The suspected shooter, who allegedly killed four people at a Georgia high school, was “obsessed” with prior school shootings, according to multiple reports.
Colt Gray, 14, a student at Apalachee High School in Winder, Georgia, was taken into custody following the deadly mass shooting on Wednesday. He has been charged in the deaths of students Mason Schermerhorn and Christian Angulo, both 14, and teachers Richard Aspinwall, 39, and Christina Irimie, 53, according to the Georgia Bureau of Investigation.
At least nine other people — eight students and one teacher — were wounded and taken to hospitals. All were expected to survive, Barrow County Sheriff Jud Smith said.

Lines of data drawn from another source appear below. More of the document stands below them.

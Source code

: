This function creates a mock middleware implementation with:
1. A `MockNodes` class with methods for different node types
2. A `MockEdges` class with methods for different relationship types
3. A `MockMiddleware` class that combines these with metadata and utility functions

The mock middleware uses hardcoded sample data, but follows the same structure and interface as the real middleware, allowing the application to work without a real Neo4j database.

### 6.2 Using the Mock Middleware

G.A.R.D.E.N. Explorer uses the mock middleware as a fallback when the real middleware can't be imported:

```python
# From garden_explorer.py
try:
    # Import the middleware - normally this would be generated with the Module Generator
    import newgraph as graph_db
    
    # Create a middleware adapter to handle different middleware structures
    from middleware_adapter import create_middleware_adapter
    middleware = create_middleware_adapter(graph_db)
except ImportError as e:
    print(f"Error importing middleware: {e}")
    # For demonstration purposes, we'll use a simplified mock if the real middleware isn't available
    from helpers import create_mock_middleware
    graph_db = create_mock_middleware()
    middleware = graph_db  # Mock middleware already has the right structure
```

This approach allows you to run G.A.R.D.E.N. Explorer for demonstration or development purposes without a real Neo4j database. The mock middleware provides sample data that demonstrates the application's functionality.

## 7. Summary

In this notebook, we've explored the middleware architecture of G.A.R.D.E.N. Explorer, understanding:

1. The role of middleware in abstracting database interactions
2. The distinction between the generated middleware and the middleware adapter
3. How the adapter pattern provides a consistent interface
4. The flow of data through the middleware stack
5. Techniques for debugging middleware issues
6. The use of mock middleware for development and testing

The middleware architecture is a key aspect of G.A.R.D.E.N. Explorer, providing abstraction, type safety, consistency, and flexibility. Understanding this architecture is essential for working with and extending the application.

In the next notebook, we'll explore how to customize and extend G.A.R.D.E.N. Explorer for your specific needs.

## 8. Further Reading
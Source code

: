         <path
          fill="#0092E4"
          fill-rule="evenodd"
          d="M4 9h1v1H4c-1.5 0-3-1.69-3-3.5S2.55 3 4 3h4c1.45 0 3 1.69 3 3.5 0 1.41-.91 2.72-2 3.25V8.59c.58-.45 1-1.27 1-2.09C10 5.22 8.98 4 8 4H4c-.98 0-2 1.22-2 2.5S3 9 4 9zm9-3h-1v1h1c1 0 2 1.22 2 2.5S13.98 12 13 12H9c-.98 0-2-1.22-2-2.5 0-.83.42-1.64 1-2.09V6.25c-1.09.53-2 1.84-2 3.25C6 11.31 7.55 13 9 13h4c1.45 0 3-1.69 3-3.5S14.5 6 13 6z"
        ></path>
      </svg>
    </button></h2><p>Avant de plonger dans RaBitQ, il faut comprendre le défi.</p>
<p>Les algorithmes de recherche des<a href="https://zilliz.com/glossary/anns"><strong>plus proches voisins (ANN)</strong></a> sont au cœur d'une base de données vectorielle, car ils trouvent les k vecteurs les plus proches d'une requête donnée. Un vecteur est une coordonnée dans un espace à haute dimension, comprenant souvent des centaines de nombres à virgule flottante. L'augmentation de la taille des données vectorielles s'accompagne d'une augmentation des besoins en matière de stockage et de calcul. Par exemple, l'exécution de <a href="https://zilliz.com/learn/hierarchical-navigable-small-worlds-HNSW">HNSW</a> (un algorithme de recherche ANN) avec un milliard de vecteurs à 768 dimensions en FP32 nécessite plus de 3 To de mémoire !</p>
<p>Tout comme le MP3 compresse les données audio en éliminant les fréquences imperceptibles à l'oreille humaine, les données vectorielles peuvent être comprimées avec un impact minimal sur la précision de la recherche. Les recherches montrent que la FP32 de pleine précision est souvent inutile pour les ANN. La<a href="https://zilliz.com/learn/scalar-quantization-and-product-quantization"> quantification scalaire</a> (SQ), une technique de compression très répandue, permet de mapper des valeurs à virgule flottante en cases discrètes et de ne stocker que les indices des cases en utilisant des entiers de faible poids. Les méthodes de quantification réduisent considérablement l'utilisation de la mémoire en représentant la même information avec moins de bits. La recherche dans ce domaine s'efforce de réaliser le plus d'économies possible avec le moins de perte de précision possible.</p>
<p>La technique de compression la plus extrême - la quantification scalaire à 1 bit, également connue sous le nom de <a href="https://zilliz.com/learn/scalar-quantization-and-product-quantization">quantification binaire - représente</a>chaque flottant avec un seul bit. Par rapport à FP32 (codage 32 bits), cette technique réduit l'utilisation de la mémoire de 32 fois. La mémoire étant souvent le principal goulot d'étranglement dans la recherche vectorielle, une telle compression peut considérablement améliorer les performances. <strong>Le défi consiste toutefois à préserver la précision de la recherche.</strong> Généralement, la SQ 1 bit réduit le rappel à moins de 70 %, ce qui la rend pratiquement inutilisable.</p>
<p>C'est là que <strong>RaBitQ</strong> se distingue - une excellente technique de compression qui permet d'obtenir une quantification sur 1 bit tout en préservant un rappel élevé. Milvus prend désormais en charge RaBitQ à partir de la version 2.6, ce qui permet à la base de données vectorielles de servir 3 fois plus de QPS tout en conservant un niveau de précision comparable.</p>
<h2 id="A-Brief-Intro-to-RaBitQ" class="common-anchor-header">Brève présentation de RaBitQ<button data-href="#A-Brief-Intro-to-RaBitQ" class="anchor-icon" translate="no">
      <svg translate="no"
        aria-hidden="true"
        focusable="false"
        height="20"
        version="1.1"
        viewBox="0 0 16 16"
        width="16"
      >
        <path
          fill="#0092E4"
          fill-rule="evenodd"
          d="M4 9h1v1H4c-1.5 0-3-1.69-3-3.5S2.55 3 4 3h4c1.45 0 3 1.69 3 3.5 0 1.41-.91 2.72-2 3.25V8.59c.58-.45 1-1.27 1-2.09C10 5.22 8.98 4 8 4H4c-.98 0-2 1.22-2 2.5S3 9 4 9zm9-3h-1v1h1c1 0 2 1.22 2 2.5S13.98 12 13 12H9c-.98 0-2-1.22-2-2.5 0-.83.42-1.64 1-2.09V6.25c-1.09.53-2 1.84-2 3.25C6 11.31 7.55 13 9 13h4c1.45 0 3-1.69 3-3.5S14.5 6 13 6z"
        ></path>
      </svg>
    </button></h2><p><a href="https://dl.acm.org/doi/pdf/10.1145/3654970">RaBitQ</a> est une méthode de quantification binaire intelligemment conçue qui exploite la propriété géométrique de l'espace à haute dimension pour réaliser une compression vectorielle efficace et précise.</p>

On Thursday, Colin Gray, 54, the father of the suspect, was arrested and charged with four counts of involuntary manslaughter, two counts of second-degree murder, and eight counts of cruelty to children, according to GBI.
Colin Gray reportedly purchased his son an AR 15-style rifle as a holiday gift in 2023, law enforcement said, after they had been visited by officers about alleged threats in May 2023.

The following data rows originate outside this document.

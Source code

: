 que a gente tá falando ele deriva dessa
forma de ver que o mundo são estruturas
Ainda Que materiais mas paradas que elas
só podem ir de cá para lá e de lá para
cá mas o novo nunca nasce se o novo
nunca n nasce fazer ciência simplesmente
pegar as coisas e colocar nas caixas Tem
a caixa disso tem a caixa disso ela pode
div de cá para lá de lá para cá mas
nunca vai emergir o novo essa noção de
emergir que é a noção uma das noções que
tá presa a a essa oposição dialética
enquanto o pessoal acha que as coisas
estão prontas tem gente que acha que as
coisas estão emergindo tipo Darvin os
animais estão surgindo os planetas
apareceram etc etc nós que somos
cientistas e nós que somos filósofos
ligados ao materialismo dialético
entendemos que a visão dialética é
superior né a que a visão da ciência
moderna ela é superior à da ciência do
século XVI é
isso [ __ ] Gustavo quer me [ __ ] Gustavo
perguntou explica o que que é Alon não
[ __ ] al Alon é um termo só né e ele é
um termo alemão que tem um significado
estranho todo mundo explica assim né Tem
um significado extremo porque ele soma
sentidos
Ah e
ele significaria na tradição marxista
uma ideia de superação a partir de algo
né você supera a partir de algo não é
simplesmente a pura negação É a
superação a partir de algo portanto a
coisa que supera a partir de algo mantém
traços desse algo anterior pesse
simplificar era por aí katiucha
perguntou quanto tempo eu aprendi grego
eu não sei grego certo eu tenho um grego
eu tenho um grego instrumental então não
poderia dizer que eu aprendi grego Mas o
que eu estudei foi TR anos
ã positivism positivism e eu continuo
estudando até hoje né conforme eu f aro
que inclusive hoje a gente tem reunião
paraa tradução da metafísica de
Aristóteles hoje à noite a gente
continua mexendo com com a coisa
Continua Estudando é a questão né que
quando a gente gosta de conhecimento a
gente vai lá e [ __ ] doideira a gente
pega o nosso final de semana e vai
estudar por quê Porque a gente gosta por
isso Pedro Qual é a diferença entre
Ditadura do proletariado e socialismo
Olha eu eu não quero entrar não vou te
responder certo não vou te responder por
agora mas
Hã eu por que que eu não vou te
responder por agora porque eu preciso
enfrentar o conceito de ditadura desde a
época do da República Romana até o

An investigation into the the boy’s life has revealed he had taken an interest in other infamous school shootings including Parkland in 2018 and Sandy Hook in 2012.

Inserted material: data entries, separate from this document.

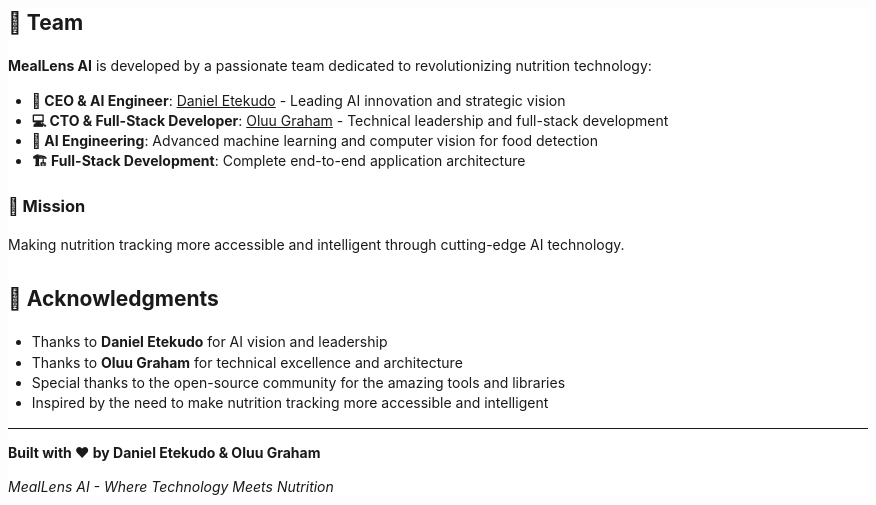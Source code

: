 ## 👥 Team

**MealLens AI** is developed by a passionate team dedicated to revolutionizing nutrition technology:

- **🎯 CEO & AI Engineer**: [Daniel Etekudo](https://github.com/danieletekudo) - Leading AI innovation and strategic vision
- **💻 CTO & Full-Stack Developer**: [Oluu Graham](https://github.com/oluugraham) - Technical leadership and full-stack development
- **🤖 AI Engineering**: Advanced machine learning and computer vision for food detection
- **🏗️ Full-Stack Development**: Complete end-to-end application architecture

### 🌟 Mission
Making nutrition tracking more accessible and intelligent through cutting-edge AI technology.

## 🙏 Acknowledgments

- Thanks to **Daniel Etekudo** for AI vision and leadership
- Thanks to **Oluu Graham** for technical excellence and architecture
- Special thanks to the open-source community for the amazing tools and libraries
- Inspired by the need to make nutrition tracking more accessible and intelligent

---

**Built with ❤️ by Daniel Etekudo & Oluu Graham**

*MealLens AI - Where Technology Meets Nutrition*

Authorities searched the teen’s bedroom at his Georgia home this week and found documents referencing past school shootings, a law enforcement source told CNN.
The documents included writings, believed to be written by Colt Gray, that referenced the 2018 massacre at Marjory Stoneman Douglas High School in Florida, in which former student Nikolas Cruz killed 17 people and wounded 17 others. Law enforcement sources told the New York Times that he was “obsessed” with the shooting.
More than a year before Gray allegedly went on the deadly rampage at his Georgia school, he was already on the FBI’s radar.
In May 2023, the father and son were interviewed by authorities from neighboring Jackson County who received a tip from the FBI that the boy, then 13, “had possibly threatened to shoot up a middle school tomorrow.”
The FBI’s tip had pointed to a Discord account associated with an email address linked to the Georgia teen, the report said. But the boy told a sheriff’s investigator “he would never say such a thing, even in a joking manner.”
The account’s profile name, written in Russian, translated to “Lanza.” The investigator noted that Adam Lanza was the gunman who killed 20 people at Sandy Hook Elementary School in Newtown, Connecticut, in 2012.
When questioned by the deputies, Gray’s father told them he had hunting guns in the house, but his son did not have unsupervised access to them.
But the investigator wrote that no arrests were made because of “inconsistent information” on the Discord account, which had profile information in Russian and a digital evidence trail indicating it had been accessed in different Georgia cities as well as Buffalo, New York.
Authorities were still looking into how the teen got the gun into the school with about 1,900 students in a rapidly developing area on the edge of metro Atlanta.
The Georgia attack is the latest in dozens of school shootings across the U.S. in recent years, including especially deadly ones in Newtown, Connecticut; Parkland, Florida; and Uvalde, Texas. The classroom killings have set off fervent debates about gun control and frayed the nerves of parents whose children are growing up accustomed to active-shooter drills. But there has been little change to national gun laws.
Classes were canceled Thursday at the Georgia high school, though people came to leave flowers around the flagpole and kneel in the grass with heads bowed.
Colt Gray was taken to a regional youth detention facility on Thursday. His first court appearance is scheduled for Friday. He faces four counts of murder and is expected to be tried as an adult.